- **Information supplied**

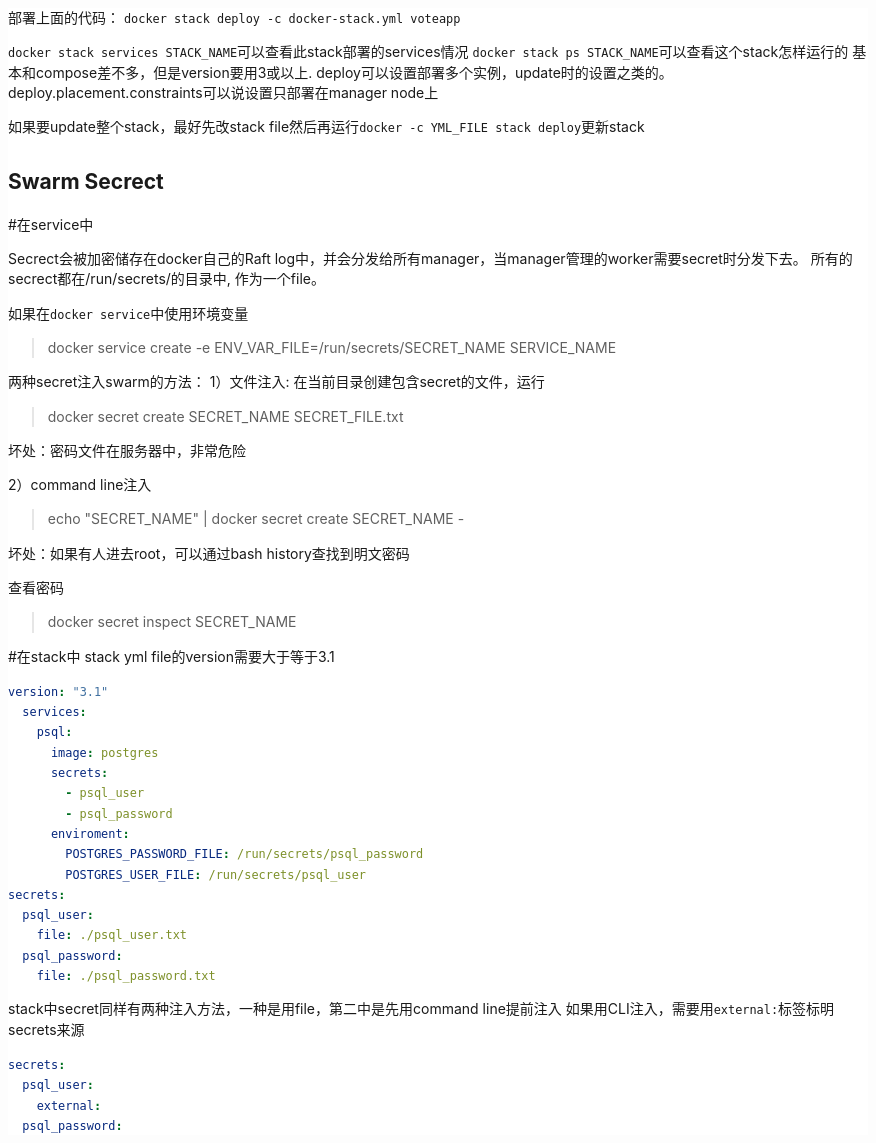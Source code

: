 部署上面的代码：
```docker stack deploy -c docker-stack.yml voteapp```

```docker stack services STACK_NAME```可以查看此stack部署的services情况
```docker stack ps STACK_NAME```可以查看这个stack怎样运行的
基本和compose差不多，但是version要用3或以上.
deploy可以设置部署多个实例，update时的设置之类的。
deploy.placement.constraints可以说设置只部署在manager node上

如果要update整个stack，最好先改stack file然后再运行```docker -c YML_FILE stack deploy```更新stack


Swarm Secrect
-----------
#在service中

Secrect会被加密储存在docker自己的Raft log中，并会分发给所有manager，当manager管理的worker需要secret时分发下去。
所有的secrect都在/run/secrets/的目录中, 作为一个file。

如果在`docker service`中使用环境变量
> docker service create -e ENV_VAR_FILE=/run/secrets/SECRET_NAME SERVICE_NAME

两种secret注入swarm的方法：
1）文件注入:
在当前目录创建包含secret的文件，运行
> docker secret create SECRET_NAME SECRET_FILE.txt

坏处：密码文件在服务器中，非常危险

2）command line注入
> echo "SECRET_NAME" | docker secret create SECRET_NAME -

坏处：如果有人进去root，可以通过bash history查找到明文密码


查看密码
> docker secret inspect SECRET_NAME

#在stack中
stack yml file的version需要大于等于3.1

```yml
version: "3.1"
  services:
    psql:
      image: postgres
      secrets:
        - psql_user
        - psql_password
      enviroment:
        POSTGRES_PASSWORD_FILE: /run/secrets/psql_password
        POSTGRES_USER_FILE: /run/secrets/psql_user
secrets:
  psql_user:
    file: ./psql_user.txt
  psql_password:
    file: ./psql_password.txt
```
stack中secret同样有两种注入方法，一种是用file，第二中是先用command line提前注入
如果用CLI注入，需要用`external:`标签标明secrets来源
```yml
secrets:
  psql_user: 
    external:
  psql_password:
```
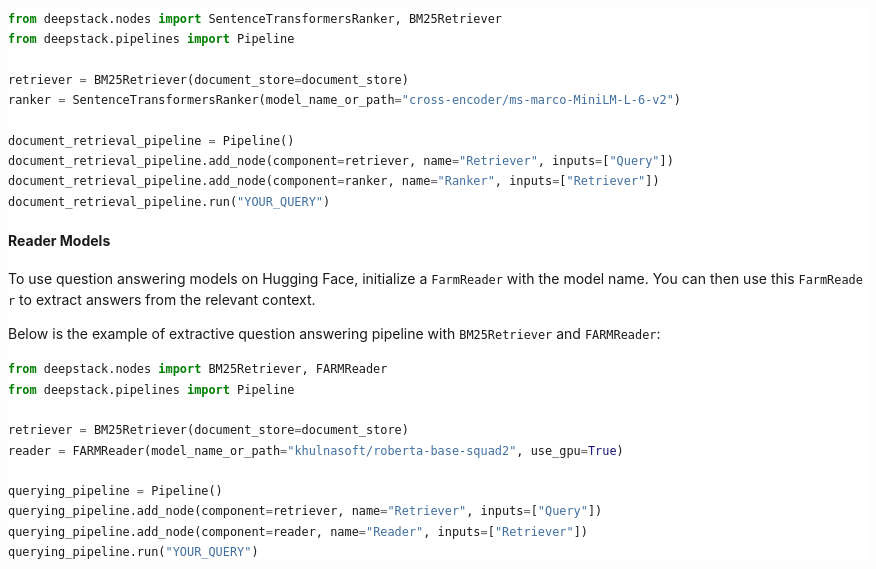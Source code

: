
 ```python
from deepstack.nodes import SentenceTransformersRanker, BM25Retriever
from deepstack.pipelines import Pipeline

retriever = BM25Retriever(document_store=document_store)
ranker = SentenceTransformersRanker(model_name_or_path="cross-encoder/ms-marco-MiniLM-L-6-v2")

document_retrieval_pipeline = Pipeline()
document_retrieval_pipeline.add_node(component=retriever, name="Retriever", inputs=["Query"])
document_retrieval_pipeline.add_node(component=ranker, name="Ranker", inputs=["Retriever"])
document_retrieval_pipeline.run("YOUR_QUERY")
```

#### Reader Models

To use question answering models on Hugging Face, initialize a `FarmReader` with the model name. You can then use this `FarmReader` to extract answers from the relevant context.

Below is the example of extractive question answering pipeline with `BM25Retriever` and  `FARMReader`:

```python
from deepstack.nodes import BM25Retriever, FARMReader
from deepstack.pipelines import Pipeline

retriever = BM25Retriever(document_store=document_store)
reader = FARMReader(model_name_or_path="khulnasoft/roberta-base-squad2", use_gpu=True)

querying_pipeline = Pipeline()
querying_pipeline.add_node(component=retriever, name="Retriever", inputs=["Query"])
querying_pipeline.add_node(component=reader, name="Reader", inputs=["Retriever"])
querying_pipeline.run("YOUR_QUERY")
```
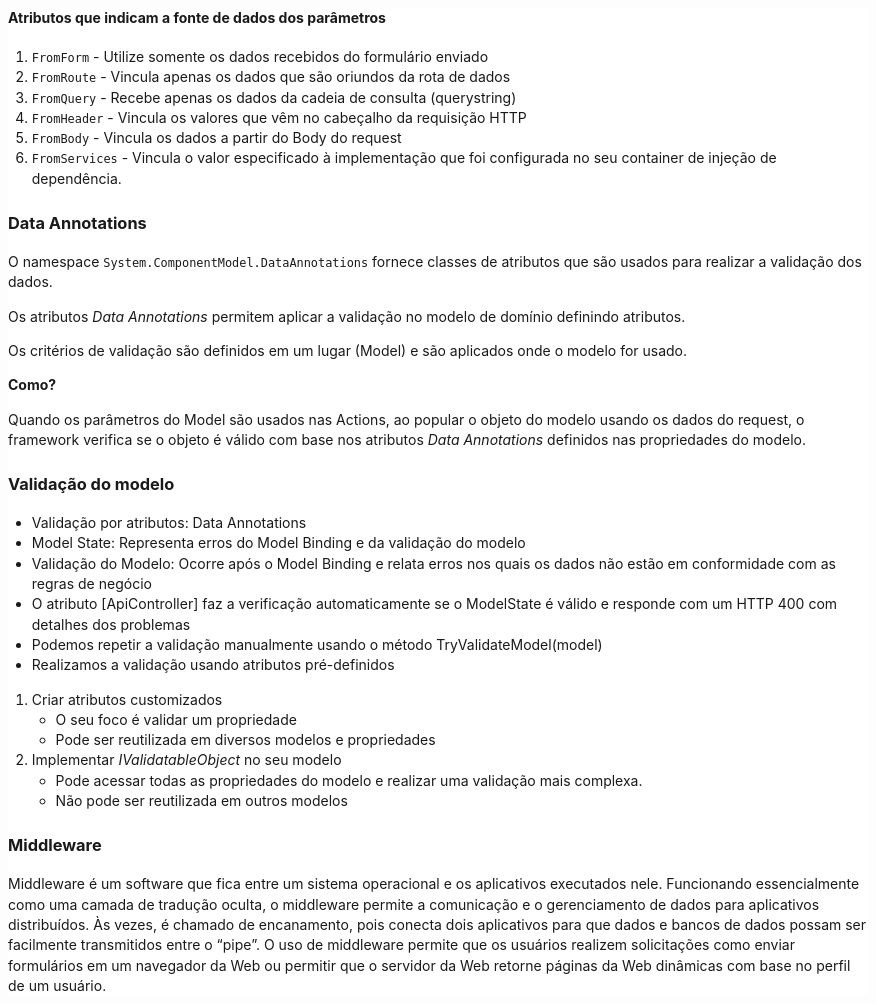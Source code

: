 #### Atributos que indicam a fonte de dados dos parâmetros

1. `FromForm` - Utilize somente os dados recebidos do formulário enviado
2. `FromRoute` - Vincula apenas os dados que são oriundos da rota de dados
3. `FromQuery` - Recebe apenas os dados da cadeia de consulta (querystring)
4. `FromHeader` - Vincula os valores que vêm no cabeçalho da requisição HTTP
5. `FromBody` - Vincula os dados a partir do Body do request
6. `FromServices` - Vincula o valor especificado à implementação que foi configurada no seu container de injeção de dependência.

### Data Annotations

O namespace `System.ComponentModel.DataAnnotations` fornece classes de atributos que são usados para realizar a validação dos dados.

Os atributos _Data Annotations_ permitem aplicar a validação no modelo de domínio definindo atributos.

Os critérios de validação são definidos em um lugar (Model) e são aplicados onde o modelo for usado.

**Como?**

Quando os parâmetros do Model são usados nas Actions, ao popular o objeto do modelo usando os dados do request, o framework verifica se o objeto é válido com base nos atributos _Data Annotations_ definidos nas propriedades do modelo.

### Validação do modelo

- Validação por atributos: Data Annotations
- Model State: Representa erros do Model Binding e da validação do modelo
- Validação do Modelo: Ocorre após o Model Binding e relata erros nos quais os dados não estão em conformidade com as regras de negócio
- O atributo [ApiController] faz a verificação automaticamente se o ModelState é válido e responde com um HTTP 400 com detalhes dos problemas
- Podemos repetir a validação manualmente usando o método TryValidateModel(model)
- Realizamos a validação usando atributos pré-definidos

1. Criar atributos customizados
   - O seu foco é validar um propriedade
   - Pode ser reutilizada em diversos modelos e propriedades
2. Implementar _IValidatableObject_ no seu modelo
   - Pode acessar todas as propriedades do modelo e realizar uma validação mais complexa.
   - Não pode ser reutilizada em outros modelos

### Middleware

Middleware é um software que fica entre um sistema operacional e os aplicativos executados nele. Funcionando essencialmente como uma camada de tradução oculta, o middleware permite a comunicação e o gerenciamento de dados para aplicativos distribuídos. Às vezes, é chamado de encanamento, pois conecta dois aplicativos para que dados e bancos de dados possam ser facilmente transmitidos entre o “pipe”. O uso de middleware permite que os usuários realizem solicitações como enviar formulários em um navegador da Web ou permitir que o servidor da Web retorne páginas da Web dinâmicas com base no perfil de um usuário.


[^1]: O Docker utiliza file systems especiais para otimizar o uso, transferência e armazenamento das imagens, containers e volumes.
[^*]: Podemos defini-la então como uma linguagem que seja comum entre os envolvidos.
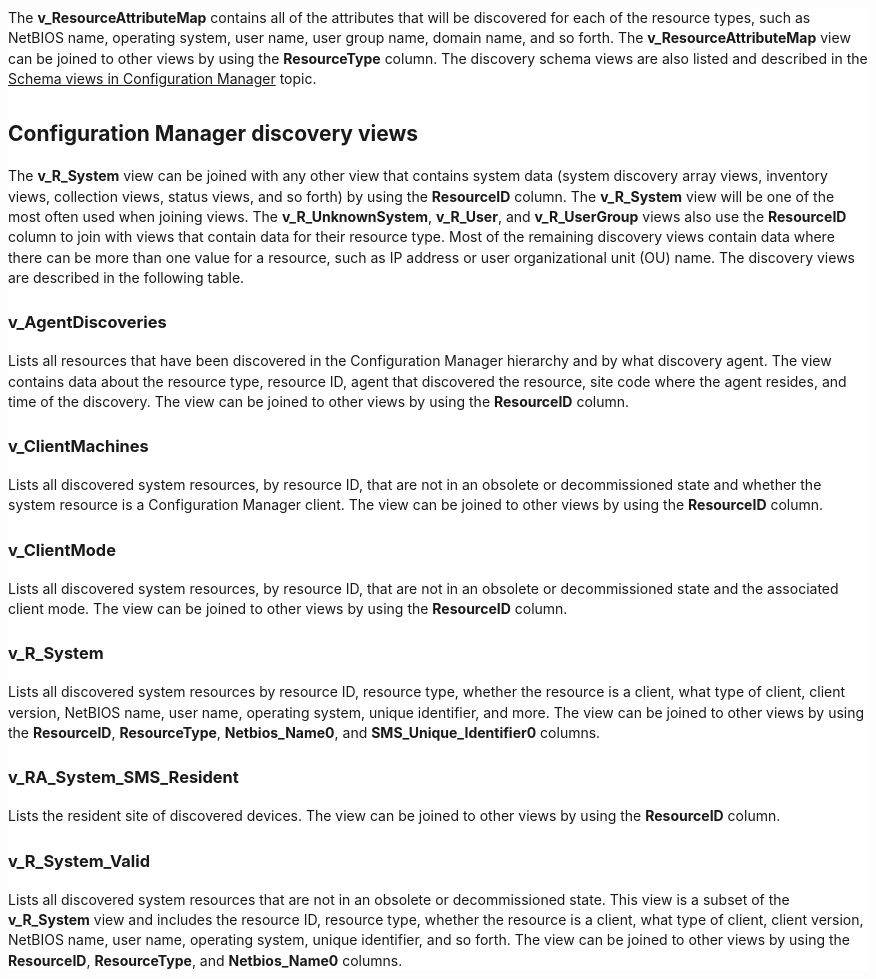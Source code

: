 
The **v_ResourceAttributeMap** contains all of the attributes that will be discovered for each of the resource types, such as NetBIOS name, operating system, user name, user group name, domain name, and so forth. The **v_ResourceAttributeMap** view can be joined to other views by using the **ResourceType** column. The discovery schema views are also listed and described in the [Schema views in Configuration Manager](schema-views-configuration-manager.md) topic.

## Configuration Manager discovery views

The **v_R_System** view can be joined with any other view that contains system data (system discovery array views, inventory views, collection views, status views, and so forth) by using the **ResourceID** column. The **v_R_System** view will be one of the most often used when joining views. The **v_R_UnknownSystem**, **v_R_User**, and **v_R_UserGroup** views also use the **ResourceID** column to join with views that contain data for their resource type. Most of the remaining discovery views contain data where there can be more than one value for a resource, such as IP address or user organizational unit (OU) name. The discovery views are described in the following table.

### v_AgentDiscoveries

Lists all resources that have been discovered in the Configuration Manager hierarchy and by what discovery agent. The view contains data about the resource type, resource ID, agent that discovered the resource, site code where the agent resides, and time of the discovery.
The view can be joined to other views by using the **ResourceID** column.

### v_ClientMachines

Lists all discovered system resources, by resource ID, that are not in an obsolete or decommissioned state and whether the system resource is a Configuration Manager client.
The view can be joined to other views by using the **ResourceID** column.

### v_ClientMode

Lists all discovered system resources, by resource ID, that are not in an obsolete or decommissioned state and the associated client mode.
The view can be joined to other views by using the **ResourceID** column.

### v_R_System

Lists all discovered system resources by resource ID, resource type, whether the resource is a client, what type of client, client version, NetBIOS name, user name, operating system, unique identifier, and more.
The view can be joined to other views by using the **ResourceID**, **ResourceType**, **Netbios_Name0**, and **SMS_Unique_Identifier0** columns.

### v_RA_System_SMS_Resident

Lists the resident site of discovered devices.
The view can be joined to other views by using the **ResourceID** column.

### v_R_System_Valid

Lists all discovered system resources that are not in an obsolete or decommissioned state. This view is a subset of the **v_R_System** view and includes the resource ID, resource type, whether the resource is a client, what type of client, client version, NetBIOS name, user name, operating system, unique identifier, and so forth.
The view can be joined to other views by using the **ResourceID**, **ResourceType**, and **Netbios_Name0** columns.
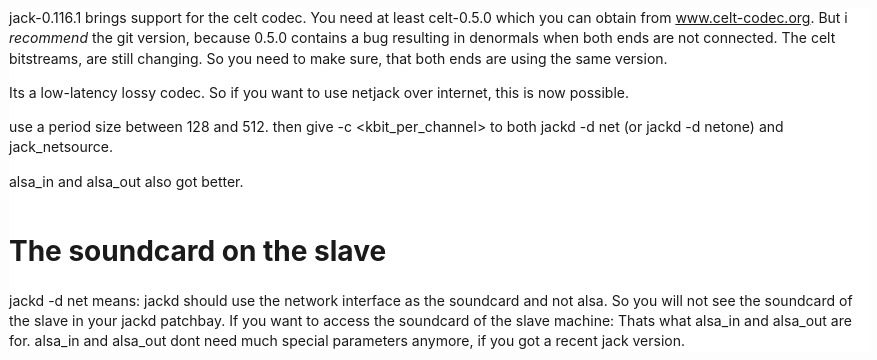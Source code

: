 jack-0.116.1 brings support for the celt codec.
You need at least celt-0.5.0 which you can obtain from www.celt-codec.org.
But i _recommend_ the git version, because 0.5.0 contains a bug resulting in
denormals when both ends are not connected.
The celt bitstreams, are still changing. So you need to make sure, that both
ends are using the same version.

Its a low-latency lossy codec. So if you want to use netjack over internet, this is now possible.

use a period size between 128 and 512. then give -c <kbit_per_channel> to both jackd -d net (or jackd -d netone) and jack_netsource.


alsa_in and alsa_out also got better.


# The soundcard on the slave

jackd -d net means: jackd should use the network interface as the soundcard and not alsa. So you will not see the soundcard of the slave in
your jackd patchbay.
If you want to access the soundcard of the slave machine: Thats what alsa_in and alsa_out are for.
alsa_in and alsa_out dont need much special parameters anymore, if you got a recent jack version.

- **Work item**
The listing above holds a line with "deploy可以设置部署多个实例，update时的设置之类的。" and a line with "在当前目录创建包含secret的文件，运行". Print the stretch from the first through the second, exactly and alone.

- **Solution**
deploy可以设置部署多个实例，update时的设置之类的。
deploy.placement.constraints可以说设置只部署在manager node上

如果要update整个stack，最好先改stack file然后再运行```docker -c YML_FILE stack deploy```更新stack


Swarm Secrect
-----------
#在service中

Secrect会被加密储存在docker自己的Raft log中，并会分发给所有manager，当manager管理的worker需要secret时分发下去。
所有的secrect都在/run/secrets/的目录中, 作为一个file。

如果在`docker service`中使用环境变量
> docker service create -e ENV_VAR_FILE=/run/secrets/SECRET_NAME SERVICE_NAME

两种secret注入swarm的方法：
1）文件注入:
在当前目录创建包含secret的文件，运行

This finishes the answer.